- _WHAT YOU WILL DO_
Below are records; give the number of their lines that contain "upātivatto", and only that number.

- _Dataset entries_

● ● ● ● ● ● ●

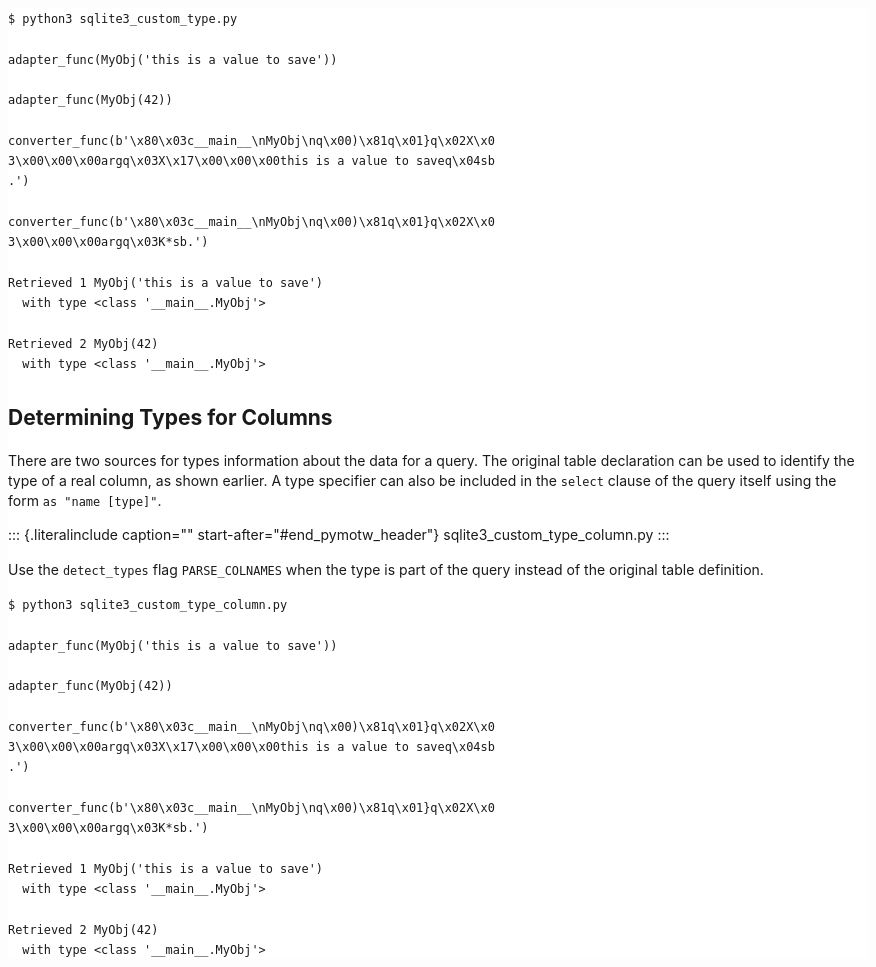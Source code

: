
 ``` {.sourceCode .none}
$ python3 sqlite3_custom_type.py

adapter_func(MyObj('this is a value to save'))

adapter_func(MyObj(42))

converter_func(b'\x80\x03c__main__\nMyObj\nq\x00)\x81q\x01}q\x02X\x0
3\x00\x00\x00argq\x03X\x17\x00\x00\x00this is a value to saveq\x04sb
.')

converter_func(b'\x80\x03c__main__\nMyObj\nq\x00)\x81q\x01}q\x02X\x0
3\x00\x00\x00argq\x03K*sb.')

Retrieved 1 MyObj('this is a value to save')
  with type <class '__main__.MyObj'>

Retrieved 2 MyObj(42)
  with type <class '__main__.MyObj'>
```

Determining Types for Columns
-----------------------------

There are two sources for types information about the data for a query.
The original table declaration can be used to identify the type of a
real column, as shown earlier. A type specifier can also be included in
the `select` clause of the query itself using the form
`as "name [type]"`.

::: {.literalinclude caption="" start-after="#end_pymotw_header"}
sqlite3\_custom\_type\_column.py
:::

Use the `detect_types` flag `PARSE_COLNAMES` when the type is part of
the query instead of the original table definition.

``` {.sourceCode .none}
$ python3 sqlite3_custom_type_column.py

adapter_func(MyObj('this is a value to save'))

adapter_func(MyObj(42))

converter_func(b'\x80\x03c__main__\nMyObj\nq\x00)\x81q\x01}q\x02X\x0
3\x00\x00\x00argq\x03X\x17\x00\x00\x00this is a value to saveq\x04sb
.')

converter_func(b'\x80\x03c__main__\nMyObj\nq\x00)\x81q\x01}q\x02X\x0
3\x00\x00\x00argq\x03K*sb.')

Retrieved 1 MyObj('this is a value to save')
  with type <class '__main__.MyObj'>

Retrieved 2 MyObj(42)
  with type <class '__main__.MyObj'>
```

● ● ● ● ● ● ●

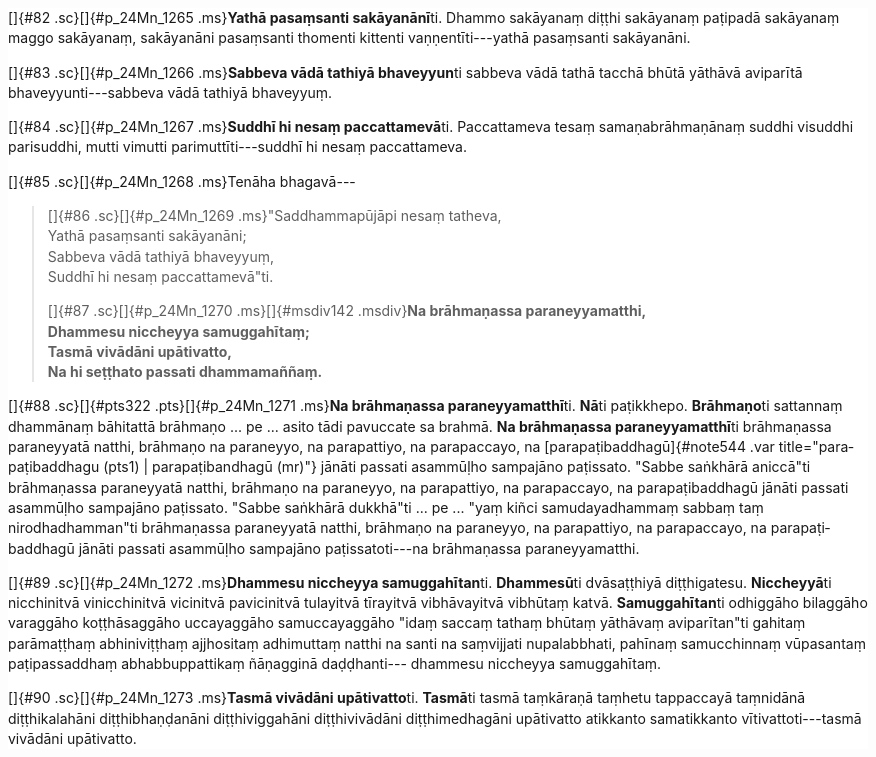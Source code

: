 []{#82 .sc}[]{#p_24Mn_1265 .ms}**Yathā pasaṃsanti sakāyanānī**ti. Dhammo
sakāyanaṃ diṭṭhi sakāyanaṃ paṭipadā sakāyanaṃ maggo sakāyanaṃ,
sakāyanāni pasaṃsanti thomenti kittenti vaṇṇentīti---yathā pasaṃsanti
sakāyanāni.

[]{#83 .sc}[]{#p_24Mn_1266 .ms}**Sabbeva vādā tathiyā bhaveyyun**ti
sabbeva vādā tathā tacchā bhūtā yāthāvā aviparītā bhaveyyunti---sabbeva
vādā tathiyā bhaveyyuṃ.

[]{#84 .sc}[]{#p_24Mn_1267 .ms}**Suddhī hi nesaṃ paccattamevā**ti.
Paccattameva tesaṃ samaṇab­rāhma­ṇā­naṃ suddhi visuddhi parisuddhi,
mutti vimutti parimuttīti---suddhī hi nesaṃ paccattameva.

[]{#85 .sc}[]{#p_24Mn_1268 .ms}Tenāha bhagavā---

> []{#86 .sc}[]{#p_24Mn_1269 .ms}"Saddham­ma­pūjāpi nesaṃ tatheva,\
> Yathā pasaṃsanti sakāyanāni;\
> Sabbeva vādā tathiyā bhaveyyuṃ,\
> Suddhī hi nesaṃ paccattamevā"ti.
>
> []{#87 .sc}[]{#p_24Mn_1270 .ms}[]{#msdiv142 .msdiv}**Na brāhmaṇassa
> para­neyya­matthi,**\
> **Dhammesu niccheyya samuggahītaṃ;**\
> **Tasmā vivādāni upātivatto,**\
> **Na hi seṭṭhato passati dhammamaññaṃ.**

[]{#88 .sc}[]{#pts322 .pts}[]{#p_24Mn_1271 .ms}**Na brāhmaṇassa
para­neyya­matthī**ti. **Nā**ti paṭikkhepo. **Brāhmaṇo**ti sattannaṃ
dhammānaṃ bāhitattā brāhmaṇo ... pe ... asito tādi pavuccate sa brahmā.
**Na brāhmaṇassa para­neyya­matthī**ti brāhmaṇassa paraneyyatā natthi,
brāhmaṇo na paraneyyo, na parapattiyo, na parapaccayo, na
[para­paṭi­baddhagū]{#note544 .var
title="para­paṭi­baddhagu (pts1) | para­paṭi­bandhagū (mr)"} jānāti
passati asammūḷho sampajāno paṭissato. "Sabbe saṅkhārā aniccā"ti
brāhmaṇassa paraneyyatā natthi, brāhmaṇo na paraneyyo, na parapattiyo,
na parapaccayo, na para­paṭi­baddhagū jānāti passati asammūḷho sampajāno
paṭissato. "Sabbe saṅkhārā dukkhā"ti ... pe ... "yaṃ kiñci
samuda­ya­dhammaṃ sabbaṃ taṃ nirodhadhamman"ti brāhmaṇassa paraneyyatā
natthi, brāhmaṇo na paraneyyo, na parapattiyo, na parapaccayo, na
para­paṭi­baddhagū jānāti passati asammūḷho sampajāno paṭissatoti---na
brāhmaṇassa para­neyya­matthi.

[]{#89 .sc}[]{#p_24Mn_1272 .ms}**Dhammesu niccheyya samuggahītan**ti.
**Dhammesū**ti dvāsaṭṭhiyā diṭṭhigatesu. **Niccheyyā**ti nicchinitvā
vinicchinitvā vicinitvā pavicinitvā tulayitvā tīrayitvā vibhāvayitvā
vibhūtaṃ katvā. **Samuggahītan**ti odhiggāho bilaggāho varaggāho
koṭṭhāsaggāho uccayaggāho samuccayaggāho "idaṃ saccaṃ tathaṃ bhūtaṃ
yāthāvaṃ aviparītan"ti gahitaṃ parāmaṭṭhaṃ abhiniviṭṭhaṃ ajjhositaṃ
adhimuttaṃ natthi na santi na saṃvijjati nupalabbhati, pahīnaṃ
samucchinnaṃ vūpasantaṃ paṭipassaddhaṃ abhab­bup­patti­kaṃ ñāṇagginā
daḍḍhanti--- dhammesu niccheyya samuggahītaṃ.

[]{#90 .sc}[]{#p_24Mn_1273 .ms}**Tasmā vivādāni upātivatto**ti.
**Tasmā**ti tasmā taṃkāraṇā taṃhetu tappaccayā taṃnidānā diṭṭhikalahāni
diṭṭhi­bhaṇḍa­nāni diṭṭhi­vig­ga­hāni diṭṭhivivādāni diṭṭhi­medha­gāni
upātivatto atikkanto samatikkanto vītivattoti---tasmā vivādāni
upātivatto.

● ● ● ● ● ● ●

- _RESULT BELOW_
4